The price of crude oil fell significantly on Monday after the president of Iran sent a letter to US President George W. Bush asking that a solution be found to “the current situation in the world”, referring to the dispute over Iran‘s nuclear program. This unusual step led hedge funds to close out some of their speculative long positions, which caused oil prices to soar to record highs last week, according to a report from the Commodity Futures Trading Commission. Despite this latest development, however, the International Energy Agency expects prices to remain high for at least the next two or three years.

The price of West Texas Intermediate crude for June delivery dropped $1.50 to $68.69 per barrel on the New York Mercantile Exchange. June contracts for Brent crude on the International Petroleum Exchange were down $1.46 to $69.44 per barrel.

In the precious metals markets, gold was driven up and down, then up again in reaction to the drop in the price of oil as well as in response to current conditions in the currency markets. Gold was as high as $684.70 per troy ounce and as low as $670 per troy ounce before settling in at $676.80 per troy ounce. Silver was down 1.4 percent to $13.75 per troy ounce, while platinum added 0.4 percent to $1,183 per troy ounce after going as high as $1,089 earlier in the day.
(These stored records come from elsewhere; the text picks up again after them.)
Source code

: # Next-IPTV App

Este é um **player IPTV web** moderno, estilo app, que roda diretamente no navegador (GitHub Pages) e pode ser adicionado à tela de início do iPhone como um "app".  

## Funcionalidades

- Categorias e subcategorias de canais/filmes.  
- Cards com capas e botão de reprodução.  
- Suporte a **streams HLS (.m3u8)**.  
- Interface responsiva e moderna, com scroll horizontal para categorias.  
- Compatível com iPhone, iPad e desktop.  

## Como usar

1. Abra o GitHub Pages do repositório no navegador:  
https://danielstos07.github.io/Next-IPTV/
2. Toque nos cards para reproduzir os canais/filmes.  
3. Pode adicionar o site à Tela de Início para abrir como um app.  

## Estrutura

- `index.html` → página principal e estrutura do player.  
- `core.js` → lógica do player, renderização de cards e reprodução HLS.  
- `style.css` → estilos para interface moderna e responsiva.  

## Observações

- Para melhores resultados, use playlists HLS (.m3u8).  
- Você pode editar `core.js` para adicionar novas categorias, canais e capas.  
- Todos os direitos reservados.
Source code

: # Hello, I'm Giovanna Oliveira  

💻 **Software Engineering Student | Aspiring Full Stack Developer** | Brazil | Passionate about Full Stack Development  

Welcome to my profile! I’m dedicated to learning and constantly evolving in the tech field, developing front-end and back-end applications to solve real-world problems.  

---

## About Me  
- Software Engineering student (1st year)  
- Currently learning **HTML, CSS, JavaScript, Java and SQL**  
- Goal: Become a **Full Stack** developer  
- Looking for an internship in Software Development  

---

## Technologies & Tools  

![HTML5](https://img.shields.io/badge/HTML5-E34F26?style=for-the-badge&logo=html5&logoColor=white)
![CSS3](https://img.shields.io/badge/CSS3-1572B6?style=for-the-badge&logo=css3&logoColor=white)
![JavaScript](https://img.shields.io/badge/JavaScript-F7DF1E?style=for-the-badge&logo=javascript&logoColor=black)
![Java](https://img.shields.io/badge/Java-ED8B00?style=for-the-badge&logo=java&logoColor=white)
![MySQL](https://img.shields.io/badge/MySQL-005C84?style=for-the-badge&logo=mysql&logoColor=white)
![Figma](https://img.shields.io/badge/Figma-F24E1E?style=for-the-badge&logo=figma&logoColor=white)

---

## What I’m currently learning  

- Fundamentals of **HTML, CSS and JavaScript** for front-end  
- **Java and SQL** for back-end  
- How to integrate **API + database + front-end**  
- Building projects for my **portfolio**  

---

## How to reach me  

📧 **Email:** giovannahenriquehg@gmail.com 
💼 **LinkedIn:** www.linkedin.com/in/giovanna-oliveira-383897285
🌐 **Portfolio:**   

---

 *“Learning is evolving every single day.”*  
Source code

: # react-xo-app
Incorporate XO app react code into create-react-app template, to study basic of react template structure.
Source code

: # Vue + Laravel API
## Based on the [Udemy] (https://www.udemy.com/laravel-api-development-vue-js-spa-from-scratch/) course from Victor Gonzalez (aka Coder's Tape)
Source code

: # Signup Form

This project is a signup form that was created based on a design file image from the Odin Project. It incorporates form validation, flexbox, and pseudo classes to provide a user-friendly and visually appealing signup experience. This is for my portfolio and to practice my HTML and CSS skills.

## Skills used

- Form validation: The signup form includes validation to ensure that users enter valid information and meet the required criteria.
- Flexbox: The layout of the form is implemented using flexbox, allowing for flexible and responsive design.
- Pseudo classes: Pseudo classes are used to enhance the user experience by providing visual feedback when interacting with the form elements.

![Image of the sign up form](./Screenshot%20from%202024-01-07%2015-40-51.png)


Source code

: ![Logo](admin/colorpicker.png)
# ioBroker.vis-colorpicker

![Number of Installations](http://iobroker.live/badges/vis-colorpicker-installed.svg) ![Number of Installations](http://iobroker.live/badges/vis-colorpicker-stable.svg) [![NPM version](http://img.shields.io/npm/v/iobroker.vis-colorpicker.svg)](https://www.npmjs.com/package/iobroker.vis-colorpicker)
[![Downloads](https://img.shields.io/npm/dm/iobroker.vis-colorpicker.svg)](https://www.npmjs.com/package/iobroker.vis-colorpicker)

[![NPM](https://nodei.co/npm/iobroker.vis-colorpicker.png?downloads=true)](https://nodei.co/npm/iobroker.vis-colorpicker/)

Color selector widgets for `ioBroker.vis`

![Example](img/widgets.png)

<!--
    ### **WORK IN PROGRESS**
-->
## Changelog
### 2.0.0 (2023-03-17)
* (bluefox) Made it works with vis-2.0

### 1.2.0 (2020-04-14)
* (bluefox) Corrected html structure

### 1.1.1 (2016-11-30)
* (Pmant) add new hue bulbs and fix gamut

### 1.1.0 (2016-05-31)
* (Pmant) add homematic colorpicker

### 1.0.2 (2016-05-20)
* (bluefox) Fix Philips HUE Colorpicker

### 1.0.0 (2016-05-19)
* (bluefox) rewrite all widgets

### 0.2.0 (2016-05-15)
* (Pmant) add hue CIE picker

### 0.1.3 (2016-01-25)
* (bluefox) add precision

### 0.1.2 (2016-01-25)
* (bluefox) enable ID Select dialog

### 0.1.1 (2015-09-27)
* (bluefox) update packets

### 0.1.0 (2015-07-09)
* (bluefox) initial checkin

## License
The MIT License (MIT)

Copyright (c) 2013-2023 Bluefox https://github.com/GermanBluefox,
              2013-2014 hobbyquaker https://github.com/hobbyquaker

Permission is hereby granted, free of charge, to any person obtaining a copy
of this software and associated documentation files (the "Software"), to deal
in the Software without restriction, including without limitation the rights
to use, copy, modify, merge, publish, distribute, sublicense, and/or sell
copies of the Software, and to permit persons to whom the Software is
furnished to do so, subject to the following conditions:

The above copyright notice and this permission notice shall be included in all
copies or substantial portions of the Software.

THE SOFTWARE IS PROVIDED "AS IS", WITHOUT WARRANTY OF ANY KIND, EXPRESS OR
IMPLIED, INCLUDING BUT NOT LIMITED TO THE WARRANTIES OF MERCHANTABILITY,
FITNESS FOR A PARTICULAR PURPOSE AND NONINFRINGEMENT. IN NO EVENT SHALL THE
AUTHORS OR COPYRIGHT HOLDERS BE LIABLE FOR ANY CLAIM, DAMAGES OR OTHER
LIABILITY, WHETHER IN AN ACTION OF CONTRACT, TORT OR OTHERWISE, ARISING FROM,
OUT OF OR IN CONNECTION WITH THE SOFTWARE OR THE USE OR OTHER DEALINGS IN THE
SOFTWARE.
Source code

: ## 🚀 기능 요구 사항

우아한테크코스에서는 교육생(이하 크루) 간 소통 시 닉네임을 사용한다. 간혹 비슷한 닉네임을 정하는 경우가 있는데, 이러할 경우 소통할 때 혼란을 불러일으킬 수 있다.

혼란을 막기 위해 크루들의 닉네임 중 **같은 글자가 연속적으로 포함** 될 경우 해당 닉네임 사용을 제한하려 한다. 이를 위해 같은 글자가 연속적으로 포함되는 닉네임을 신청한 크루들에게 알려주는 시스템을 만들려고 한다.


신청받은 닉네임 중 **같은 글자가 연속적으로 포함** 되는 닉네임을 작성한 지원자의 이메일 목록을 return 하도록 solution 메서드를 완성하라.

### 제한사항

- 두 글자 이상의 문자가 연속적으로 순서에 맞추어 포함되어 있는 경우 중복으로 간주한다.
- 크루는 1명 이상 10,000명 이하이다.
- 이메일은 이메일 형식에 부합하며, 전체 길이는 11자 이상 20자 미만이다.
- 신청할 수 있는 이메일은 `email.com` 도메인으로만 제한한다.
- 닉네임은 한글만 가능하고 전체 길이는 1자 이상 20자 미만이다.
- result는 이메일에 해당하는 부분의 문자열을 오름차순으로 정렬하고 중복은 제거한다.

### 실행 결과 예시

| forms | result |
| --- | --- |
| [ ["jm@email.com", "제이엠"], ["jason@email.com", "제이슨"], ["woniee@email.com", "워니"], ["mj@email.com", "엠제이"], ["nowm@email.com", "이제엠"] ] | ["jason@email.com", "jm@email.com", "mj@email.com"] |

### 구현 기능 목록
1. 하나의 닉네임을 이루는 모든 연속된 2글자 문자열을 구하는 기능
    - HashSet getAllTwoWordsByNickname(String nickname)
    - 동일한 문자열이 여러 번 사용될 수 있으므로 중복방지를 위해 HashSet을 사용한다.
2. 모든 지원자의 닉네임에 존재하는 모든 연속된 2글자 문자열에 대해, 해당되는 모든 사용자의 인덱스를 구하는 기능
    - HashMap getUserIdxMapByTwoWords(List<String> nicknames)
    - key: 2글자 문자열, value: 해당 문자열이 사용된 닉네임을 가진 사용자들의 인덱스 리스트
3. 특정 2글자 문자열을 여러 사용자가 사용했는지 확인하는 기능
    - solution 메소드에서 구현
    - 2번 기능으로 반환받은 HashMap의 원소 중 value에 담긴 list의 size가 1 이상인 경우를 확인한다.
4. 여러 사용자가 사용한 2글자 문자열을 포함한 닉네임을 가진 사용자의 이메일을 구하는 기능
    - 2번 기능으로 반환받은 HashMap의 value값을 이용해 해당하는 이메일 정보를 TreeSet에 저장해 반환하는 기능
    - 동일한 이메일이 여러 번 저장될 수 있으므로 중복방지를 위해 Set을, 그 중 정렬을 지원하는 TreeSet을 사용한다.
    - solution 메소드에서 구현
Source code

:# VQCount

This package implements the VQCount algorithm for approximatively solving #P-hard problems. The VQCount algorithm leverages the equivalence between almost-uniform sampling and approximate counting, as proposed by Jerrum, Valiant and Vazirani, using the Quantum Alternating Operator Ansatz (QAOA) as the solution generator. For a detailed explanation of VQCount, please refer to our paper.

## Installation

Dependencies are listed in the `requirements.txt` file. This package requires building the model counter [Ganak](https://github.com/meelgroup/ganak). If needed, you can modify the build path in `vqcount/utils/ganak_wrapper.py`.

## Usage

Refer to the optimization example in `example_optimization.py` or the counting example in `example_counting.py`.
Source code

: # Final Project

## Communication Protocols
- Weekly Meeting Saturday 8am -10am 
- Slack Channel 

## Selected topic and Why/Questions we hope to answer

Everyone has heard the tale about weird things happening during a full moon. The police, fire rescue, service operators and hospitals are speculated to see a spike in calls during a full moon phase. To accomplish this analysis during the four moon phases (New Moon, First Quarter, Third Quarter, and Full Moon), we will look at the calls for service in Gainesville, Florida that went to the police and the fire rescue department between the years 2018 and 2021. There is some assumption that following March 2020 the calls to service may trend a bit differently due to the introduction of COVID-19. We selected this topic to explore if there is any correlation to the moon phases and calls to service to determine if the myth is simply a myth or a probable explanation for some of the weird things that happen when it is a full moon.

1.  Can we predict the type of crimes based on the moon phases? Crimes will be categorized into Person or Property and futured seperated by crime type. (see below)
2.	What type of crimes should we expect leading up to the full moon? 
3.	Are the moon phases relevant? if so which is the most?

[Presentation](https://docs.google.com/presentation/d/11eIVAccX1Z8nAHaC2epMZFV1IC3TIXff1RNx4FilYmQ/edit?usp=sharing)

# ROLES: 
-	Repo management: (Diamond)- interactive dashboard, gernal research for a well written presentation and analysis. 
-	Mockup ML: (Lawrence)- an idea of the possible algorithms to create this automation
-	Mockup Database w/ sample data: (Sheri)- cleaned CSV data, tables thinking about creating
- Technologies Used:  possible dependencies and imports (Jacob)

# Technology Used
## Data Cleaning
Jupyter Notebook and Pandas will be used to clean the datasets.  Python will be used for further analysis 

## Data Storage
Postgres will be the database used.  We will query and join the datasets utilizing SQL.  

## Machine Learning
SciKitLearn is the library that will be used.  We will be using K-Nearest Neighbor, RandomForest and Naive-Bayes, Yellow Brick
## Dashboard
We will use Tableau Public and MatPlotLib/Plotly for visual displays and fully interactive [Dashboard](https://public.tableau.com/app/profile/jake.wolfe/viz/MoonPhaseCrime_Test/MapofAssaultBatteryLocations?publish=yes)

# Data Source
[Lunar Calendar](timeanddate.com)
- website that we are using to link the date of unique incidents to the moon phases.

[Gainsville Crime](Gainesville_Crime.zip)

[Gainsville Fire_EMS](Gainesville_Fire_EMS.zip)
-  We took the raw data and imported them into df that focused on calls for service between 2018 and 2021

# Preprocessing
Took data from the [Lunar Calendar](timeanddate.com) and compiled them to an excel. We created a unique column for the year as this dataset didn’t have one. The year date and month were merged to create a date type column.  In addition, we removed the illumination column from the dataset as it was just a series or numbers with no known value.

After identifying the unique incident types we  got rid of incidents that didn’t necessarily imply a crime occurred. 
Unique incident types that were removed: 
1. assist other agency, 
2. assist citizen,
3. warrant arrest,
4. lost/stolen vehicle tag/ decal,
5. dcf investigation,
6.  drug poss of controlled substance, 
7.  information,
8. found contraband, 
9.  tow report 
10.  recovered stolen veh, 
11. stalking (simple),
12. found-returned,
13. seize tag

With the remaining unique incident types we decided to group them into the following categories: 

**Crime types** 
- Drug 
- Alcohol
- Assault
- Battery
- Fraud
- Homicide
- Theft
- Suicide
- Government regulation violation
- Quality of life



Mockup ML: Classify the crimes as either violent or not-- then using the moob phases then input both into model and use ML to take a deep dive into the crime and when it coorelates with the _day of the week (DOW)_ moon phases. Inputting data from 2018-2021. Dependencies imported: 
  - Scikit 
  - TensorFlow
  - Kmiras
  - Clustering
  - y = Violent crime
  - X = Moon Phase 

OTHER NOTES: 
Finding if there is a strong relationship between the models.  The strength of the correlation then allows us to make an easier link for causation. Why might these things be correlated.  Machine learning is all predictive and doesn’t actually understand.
In base metals, copper dropped 0.2 percent to $7,640 per tonne on an increase of 1,800 tonnes in London Metal Exchange inventories. Supply concerns were also eased by the news that a strike at the Lomas Bayas mine in Chile had been called off. Nickel was slightly lower at $19,450 per tonne and zinc dropped 1.7 percent to $3,390 per tonne. Both copper and zinc had hit new record highs on Friday.